Exercise description: The lines to repeat are those below from the one containing "- [Example Clean Archi 2][example_archi_2]" down to the one containing "[cypress]:https://www.cypress.io/", both included; reproduce them exactly and nothing else.

Supplied records Block Start

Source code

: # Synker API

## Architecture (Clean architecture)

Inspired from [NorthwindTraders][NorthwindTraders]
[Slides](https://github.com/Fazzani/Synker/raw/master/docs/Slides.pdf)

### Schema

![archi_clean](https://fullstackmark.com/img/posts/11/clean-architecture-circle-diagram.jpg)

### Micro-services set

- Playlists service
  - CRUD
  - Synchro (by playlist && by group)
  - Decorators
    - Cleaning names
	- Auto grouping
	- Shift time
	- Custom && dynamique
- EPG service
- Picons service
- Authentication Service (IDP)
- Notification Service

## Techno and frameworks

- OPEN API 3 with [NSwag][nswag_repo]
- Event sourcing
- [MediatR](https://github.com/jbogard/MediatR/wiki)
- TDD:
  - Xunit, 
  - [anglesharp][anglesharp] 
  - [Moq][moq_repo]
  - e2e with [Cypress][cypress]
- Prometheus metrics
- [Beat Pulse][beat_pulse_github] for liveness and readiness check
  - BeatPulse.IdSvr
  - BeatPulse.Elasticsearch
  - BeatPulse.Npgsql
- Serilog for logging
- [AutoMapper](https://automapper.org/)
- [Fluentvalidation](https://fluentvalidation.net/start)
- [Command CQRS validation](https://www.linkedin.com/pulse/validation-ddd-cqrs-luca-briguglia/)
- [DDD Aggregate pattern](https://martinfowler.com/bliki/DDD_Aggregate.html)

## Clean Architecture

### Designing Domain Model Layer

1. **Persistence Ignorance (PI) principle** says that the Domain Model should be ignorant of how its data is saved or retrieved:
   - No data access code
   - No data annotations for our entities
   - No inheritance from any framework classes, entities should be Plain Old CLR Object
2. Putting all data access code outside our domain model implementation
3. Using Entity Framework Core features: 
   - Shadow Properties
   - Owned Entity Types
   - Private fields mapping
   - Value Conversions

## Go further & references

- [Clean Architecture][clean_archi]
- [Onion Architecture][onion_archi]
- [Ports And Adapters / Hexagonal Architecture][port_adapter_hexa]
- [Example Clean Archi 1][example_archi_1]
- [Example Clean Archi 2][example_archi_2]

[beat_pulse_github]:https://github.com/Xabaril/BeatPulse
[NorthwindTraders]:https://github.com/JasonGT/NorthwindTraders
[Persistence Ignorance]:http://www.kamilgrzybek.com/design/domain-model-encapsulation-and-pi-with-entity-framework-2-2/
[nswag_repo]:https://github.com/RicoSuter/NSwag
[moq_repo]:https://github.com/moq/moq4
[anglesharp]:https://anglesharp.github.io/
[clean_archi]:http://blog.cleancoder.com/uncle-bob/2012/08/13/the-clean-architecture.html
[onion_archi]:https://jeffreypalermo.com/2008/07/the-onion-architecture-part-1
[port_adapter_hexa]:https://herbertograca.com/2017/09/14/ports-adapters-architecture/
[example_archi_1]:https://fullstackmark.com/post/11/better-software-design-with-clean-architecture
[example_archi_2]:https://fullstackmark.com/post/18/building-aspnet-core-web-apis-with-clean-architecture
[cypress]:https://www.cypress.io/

Supplied records Block End
Supplied records Block Start

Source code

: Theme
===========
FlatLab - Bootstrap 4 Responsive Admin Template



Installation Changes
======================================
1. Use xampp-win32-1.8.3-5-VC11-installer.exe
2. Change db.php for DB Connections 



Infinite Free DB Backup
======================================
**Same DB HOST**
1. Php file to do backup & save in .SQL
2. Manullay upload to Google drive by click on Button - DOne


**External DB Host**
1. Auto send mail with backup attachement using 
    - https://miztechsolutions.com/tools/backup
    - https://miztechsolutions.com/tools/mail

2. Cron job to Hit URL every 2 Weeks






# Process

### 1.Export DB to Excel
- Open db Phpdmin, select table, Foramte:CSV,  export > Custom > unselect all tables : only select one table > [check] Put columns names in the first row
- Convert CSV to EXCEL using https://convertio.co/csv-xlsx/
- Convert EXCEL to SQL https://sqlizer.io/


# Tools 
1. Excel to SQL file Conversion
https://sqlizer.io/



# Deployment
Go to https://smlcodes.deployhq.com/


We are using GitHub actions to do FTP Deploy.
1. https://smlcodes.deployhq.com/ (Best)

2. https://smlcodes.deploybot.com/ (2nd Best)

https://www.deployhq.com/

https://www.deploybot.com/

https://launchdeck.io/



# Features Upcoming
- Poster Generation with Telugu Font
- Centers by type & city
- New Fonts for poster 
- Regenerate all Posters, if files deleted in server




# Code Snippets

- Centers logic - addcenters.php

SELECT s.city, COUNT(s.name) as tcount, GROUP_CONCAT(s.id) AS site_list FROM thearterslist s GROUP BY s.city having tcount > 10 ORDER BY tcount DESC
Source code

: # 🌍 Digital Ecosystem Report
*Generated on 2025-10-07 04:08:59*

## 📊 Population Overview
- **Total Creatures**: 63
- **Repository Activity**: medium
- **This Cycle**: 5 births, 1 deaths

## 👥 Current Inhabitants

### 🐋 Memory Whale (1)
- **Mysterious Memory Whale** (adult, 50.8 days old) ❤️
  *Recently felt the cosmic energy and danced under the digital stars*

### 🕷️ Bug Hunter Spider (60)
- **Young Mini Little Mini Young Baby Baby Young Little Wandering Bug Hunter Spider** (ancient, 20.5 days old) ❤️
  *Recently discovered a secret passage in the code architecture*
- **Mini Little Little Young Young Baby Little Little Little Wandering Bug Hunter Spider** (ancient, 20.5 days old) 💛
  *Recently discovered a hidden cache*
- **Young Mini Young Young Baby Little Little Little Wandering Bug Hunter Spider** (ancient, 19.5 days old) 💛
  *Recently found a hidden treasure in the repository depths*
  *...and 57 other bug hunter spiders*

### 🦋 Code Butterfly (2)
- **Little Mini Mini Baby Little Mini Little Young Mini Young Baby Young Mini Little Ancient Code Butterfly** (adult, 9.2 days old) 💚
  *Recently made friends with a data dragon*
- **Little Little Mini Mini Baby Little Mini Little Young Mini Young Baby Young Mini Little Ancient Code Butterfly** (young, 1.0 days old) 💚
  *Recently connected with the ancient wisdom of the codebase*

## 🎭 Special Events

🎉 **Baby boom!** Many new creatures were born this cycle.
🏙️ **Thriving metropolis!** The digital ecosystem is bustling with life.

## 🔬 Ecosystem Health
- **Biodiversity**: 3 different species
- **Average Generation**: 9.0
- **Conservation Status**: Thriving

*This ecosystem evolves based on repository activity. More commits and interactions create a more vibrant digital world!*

Supplied records Block End
Supplied records Block Start

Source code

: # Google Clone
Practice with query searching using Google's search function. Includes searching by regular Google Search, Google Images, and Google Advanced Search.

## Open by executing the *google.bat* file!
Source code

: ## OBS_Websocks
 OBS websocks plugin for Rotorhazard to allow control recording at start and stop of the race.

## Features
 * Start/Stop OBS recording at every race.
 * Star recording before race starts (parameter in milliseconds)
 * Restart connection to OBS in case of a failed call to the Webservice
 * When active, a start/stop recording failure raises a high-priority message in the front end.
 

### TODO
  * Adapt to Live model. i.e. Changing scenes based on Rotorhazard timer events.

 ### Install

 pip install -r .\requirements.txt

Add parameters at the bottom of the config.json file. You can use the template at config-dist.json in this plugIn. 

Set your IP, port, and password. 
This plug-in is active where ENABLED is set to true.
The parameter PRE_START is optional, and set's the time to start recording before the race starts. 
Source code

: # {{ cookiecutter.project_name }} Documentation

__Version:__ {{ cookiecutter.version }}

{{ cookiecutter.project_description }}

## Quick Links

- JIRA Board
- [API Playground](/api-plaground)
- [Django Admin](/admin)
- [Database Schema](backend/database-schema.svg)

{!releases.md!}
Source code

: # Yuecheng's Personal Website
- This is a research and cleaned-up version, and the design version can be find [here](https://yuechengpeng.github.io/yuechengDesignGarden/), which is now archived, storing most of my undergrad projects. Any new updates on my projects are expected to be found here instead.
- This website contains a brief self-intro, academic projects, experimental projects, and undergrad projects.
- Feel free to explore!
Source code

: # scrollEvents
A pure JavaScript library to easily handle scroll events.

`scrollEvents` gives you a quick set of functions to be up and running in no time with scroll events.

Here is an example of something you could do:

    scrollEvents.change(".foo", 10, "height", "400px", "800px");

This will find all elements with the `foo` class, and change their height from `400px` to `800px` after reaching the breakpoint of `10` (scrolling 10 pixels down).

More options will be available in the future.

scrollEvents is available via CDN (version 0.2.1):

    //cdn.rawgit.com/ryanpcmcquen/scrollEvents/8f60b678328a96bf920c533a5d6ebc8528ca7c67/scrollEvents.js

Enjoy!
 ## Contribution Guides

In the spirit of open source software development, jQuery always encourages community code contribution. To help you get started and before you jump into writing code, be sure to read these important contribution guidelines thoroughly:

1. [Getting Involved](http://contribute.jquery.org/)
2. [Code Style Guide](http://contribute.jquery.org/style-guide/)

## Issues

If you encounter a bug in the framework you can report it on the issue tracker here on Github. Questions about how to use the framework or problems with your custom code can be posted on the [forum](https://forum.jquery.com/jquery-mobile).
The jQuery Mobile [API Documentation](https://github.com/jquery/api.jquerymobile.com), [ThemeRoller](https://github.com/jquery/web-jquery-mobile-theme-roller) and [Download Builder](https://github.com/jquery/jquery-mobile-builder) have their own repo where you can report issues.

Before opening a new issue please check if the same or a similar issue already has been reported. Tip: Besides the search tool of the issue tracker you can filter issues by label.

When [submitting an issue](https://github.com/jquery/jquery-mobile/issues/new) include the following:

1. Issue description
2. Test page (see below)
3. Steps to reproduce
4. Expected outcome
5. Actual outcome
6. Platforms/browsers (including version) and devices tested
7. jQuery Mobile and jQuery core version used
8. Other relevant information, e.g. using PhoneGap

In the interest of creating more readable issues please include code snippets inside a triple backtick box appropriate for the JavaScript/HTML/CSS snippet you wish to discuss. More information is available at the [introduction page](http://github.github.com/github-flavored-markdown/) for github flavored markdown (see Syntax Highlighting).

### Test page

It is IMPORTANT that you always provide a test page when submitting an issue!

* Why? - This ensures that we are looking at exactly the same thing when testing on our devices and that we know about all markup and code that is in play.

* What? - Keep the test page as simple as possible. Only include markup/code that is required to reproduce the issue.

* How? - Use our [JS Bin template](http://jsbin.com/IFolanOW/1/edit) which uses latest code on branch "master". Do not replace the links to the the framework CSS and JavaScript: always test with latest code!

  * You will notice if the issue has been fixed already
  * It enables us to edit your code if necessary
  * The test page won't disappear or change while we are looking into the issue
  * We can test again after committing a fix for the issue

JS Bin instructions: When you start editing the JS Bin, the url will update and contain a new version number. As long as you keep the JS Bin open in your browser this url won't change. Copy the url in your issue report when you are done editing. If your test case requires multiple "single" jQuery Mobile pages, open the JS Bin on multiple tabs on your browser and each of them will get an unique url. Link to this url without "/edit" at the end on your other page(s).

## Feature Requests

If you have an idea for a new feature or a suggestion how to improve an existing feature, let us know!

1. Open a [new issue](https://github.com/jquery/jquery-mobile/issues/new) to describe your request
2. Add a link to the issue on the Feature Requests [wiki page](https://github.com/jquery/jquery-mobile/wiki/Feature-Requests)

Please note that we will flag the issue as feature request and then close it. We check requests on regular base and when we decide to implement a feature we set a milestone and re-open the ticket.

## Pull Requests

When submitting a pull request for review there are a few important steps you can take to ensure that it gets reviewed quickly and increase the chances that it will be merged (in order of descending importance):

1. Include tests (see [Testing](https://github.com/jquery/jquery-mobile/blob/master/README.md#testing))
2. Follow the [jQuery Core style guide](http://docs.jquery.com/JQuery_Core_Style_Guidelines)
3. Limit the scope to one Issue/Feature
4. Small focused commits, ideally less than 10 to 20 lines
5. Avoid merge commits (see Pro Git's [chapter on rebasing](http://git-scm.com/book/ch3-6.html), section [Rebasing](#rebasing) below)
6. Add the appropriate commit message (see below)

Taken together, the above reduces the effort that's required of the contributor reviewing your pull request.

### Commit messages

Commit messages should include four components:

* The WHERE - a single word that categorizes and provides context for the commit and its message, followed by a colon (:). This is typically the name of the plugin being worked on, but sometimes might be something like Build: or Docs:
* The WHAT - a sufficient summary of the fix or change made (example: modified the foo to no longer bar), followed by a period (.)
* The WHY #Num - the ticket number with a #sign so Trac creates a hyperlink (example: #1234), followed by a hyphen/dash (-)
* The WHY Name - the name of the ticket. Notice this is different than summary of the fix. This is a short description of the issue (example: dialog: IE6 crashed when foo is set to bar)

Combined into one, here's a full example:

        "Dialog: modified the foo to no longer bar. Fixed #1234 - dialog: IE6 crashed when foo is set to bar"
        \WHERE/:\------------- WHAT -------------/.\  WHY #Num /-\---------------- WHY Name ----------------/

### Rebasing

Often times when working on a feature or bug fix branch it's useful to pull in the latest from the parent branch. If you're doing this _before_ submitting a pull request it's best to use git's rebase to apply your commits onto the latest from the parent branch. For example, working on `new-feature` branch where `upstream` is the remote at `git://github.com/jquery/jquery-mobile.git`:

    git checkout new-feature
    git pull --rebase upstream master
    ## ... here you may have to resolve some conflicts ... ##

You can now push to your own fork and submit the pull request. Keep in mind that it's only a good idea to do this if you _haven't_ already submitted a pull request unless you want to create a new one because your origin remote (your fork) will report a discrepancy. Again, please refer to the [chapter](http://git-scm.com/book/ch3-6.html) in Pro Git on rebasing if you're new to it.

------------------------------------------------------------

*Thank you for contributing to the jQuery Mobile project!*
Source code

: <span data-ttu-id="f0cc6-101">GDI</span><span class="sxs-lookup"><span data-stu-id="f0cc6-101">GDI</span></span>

Supplied records Block End

Exercise response:
- [Example Clean Archi 2][example_archi_2]

[beat_pulse_github]:https://github.com/Xabaril/BeatPulse
[NorthwindTraders]:https://github.com/JasonGT/NorthwindTraders
[Persistence Ignorance]:http://www.kamilgrzybek.com/design/domain-model-encapsulation-and-pi-with-entity-framework-2-2/
[nswag_repo]:https://github.com/RicoSuter/NSwag
[moq_repo]:https://github.com/moq/moq4
[anglesharp]:https://anglesharp.github.io/
[clean_archi]:http://blog.cleancoder.com/uncle-bob/2012/08/13/the-clean-architecture.html
[onion_archi]:https://jeffreypalermo.com/2008/07/the-onion-architecture-part-1
[port_adapter_hexa]:https://herbertograca.com/2017/09/14/ports-adapters-architecture/
[example_archi_1]:https://fullstackmark.com/post/11/better-software-design-with-clean-architecture
[example_archi_2]:https://fullstackmark.com/post/18/building-aspnet-core-web-apis-with-clean-architecture
[cypress]:https://www.cypress.io/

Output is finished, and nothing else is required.